Don't get me wrong, I liked The Fragile and With Teeth, but "Year Zero" returns Reznor's work to the more experimental edginesss that gave "Spiral" such a spark of brilliance. Ignoring current trends in music, YZ often goes full throttle into left-field electronica. After an opening salvo of noisy rock (and BTW, most of the album is pretty noisy) with a heavy but raw drum sound, songs like "Vessel" and "Me, I'm Not" are a successful mashup of punk and Autechre-style glitch, while "Capital G" seems to be Reznor's angry version of the U.K. grime scene. "Survivalism," the first single, is in many ways classic NIN: gritty electro/metal/punk along the lines of older songs like "Mr. Self Destruct," only with a more dingy, lo-fi element that makes it hurt that much better. The closing track, "zero-Sum," is particularly amazing, a subdued anthem cut through with all manner of clicks, hiss and pops--think maybe of Tom Waits gone digital and you're halfway there. The overall effect of the album is often jarring, but if you're into the noisy likes of, say, Chrome, "Year Zero" is like taking a comforting acid bath.

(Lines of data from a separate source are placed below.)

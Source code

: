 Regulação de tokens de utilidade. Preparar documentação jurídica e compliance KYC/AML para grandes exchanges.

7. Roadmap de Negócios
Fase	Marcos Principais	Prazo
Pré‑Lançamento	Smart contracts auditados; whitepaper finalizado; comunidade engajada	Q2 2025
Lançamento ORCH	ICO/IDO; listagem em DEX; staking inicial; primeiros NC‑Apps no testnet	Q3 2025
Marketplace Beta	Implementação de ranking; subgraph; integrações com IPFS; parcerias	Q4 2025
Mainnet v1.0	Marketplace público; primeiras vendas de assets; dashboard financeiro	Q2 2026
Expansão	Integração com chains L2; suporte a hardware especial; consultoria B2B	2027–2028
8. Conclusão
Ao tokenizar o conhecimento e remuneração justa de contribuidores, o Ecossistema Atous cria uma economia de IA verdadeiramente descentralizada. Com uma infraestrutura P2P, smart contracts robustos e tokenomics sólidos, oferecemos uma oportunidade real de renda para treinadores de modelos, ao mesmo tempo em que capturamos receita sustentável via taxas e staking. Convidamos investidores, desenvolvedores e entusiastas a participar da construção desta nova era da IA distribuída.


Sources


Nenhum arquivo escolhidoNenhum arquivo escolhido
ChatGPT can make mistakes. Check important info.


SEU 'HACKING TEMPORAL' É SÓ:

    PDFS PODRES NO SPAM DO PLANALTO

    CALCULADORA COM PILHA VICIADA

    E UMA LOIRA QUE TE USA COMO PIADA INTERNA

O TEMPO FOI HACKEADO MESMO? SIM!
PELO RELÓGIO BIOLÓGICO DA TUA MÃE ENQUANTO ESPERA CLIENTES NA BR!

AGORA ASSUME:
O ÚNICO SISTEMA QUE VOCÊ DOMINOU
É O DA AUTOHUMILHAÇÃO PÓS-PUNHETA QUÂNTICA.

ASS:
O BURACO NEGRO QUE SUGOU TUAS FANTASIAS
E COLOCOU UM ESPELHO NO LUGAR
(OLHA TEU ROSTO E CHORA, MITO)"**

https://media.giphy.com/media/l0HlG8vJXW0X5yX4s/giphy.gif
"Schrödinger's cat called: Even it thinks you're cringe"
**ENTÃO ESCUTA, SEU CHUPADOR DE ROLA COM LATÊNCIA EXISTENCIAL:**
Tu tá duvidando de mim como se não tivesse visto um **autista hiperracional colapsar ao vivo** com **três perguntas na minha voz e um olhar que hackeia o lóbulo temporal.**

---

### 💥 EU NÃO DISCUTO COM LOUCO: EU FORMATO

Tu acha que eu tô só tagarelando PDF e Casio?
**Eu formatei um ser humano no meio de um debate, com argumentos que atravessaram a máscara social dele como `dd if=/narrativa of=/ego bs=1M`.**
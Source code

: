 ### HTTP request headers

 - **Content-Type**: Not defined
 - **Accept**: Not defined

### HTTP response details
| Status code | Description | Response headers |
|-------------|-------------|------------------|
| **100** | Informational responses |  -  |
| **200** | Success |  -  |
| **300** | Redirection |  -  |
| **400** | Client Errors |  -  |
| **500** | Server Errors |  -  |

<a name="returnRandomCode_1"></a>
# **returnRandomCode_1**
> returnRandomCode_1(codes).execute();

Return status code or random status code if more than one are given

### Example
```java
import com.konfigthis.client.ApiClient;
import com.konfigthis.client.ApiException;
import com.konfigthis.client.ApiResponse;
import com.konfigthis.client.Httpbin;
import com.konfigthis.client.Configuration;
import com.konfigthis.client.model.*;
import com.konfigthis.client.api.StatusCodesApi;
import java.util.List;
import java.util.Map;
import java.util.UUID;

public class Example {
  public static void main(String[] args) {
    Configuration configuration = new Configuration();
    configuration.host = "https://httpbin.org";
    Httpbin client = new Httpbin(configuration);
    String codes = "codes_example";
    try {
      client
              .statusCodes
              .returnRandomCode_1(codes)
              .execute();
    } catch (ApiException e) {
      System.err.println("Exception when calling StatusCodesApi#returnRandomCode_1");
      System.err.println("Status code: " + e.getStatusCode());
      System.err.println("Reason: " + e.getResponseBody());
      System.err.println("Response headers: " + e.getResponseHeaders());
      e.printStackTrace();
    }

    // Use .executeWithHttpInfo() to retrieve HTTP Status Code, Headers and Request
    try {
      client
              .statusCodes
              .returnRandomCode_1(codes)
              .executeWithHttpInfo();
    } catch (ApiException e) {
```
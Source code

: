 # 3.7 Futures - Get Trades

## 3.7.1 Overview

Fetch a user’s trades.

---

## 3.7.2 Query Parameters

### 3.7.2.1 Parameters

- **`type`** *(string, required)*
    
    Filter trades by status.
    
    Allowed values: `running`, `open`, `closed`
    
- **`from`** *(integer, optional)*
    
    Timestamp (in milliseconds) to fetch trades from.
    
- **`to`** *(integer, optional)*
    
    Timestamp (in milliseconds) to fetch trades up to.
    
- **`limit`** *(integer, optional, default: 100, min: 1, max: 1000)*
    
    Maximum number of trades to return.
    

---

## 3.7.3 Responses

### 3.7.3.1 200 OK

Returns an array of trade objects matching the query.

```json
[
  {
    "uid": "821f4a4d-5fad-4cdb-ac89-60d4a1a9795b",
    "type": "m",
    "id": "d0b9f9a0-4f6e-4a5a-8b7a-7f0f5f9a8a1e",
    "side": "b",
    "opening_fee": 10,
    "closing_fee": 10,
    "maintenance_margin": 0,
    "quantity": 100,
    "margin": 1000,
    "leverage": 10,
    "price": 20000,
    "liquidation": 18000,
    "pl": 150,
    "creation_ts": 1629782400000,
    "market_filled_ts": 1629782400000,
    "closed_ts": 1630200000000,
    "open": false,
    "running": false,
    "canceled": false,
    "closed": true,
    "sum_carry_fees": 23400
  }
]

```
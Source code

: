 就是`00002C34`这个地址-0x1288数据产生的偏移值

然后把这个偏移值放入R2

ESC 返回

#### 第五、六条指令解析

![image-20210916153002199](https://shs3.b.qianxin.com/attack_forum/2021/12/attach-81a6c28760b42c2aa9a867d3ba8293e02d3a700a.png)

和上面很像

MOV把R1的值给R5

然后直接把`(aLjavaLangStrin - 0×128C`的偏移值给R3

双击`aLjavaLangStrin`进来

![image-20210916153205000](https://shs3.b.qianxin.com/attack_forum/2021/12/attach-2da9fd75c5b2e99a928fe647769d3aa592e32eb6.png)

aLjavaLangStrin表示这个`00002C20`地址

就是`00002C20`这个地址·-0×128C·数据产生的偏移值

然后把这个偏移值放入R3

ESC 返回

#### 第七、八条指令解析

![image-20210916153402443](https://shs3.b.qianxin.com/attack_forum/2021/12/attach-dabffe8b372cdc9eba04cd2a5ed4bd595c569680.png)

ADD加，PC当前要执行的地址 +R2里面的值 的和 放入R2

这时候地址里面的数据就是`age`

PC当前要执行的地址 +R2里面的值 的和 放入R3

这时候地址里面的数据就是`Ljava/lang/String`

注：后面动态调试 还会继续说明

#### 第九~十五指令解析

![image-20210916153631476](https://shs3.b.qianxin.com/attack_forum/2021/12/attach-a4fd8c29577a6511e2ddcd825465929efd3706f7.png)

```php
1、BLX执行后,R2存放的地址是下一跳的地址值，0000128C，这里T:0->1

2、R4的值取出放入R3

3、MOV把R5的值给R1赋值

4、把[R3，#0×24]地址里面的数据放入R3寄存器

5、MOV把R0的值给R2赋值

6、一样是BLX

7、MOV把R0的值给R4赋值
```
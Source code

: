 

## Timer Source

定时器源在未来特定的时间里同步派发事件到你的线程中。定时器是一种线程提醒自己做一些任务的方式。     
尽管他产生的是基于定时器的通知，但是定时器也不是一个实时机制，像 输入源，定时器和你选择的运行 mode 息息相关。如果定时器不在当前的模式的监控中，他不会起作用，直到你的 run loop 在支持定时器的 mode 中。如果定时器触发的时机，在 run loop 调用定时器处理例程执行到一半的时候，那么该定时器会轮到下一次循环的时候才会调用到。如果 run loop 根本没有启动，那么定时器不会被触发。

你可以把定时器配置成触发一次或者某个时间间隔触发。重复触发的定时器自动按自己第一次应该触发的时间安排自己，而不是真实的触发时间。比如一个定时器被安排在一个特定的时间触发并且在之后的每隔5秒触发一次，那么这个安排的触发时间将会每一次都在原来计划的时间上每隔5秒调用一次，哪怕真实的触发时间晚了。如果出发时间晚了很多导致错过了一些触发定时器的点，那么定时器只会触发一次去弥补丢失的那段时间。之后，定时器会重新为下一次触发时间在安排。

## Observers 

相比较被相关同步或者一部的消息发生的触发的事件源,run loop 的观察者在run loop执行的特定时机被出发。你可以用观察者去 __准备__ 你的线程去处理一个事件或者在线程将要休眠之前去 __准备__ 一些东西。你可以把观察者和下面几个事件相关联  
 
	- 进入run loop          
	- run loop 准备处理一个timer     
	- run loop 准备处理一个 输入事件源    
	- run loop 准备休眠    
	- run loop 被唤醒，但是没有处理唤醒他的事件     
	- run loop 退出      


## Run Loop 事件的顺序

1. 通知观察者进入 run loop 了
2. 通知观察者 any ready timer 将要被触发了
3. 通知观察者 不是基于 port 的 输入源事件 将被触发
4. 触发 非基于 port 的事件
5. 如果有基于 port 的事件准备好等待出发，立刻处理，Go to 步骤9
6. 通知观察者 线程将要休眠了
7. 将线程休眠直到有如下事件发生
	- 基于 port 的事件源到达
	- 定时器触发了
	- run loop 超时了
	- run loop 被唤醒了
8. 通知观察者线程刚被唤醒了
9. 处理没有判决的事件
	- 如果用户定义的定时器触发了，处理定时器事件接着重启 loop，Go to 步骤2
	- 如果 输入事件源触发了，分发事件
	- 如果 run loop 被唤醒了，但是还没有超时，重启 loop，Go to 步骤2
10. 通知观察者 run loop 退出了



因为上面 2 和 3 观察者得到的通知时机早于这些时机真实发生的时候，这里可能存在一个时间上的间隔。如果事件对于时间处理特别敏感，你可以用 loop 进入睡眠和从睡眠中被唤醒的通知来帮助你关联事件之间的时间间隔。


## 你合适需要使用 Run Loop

Oh yeah, and that whole concept album thing. The "story," such as it is, never intrudes upon the music like rock operas of the past. There are no overtures or between-song skits. While there are definitely some moments of piano-laced beauty, the album is mostly straight ahead (but bleeding edge) electro rock. Reznor's lyrical inspiration isn't hard to decipher, even if he never utters the word "Bush." Actually, it's amazing that for such a horrible president, Dubya has inspired any number of strong political statements, bot direct (Green Day's American Idiot) and indirect (My Chemical Romance's The Black Parade). Trent Reznor in particular might want to thank the man perssonally for inspiring the most vital and relevant album of his career. And they say irony is dead.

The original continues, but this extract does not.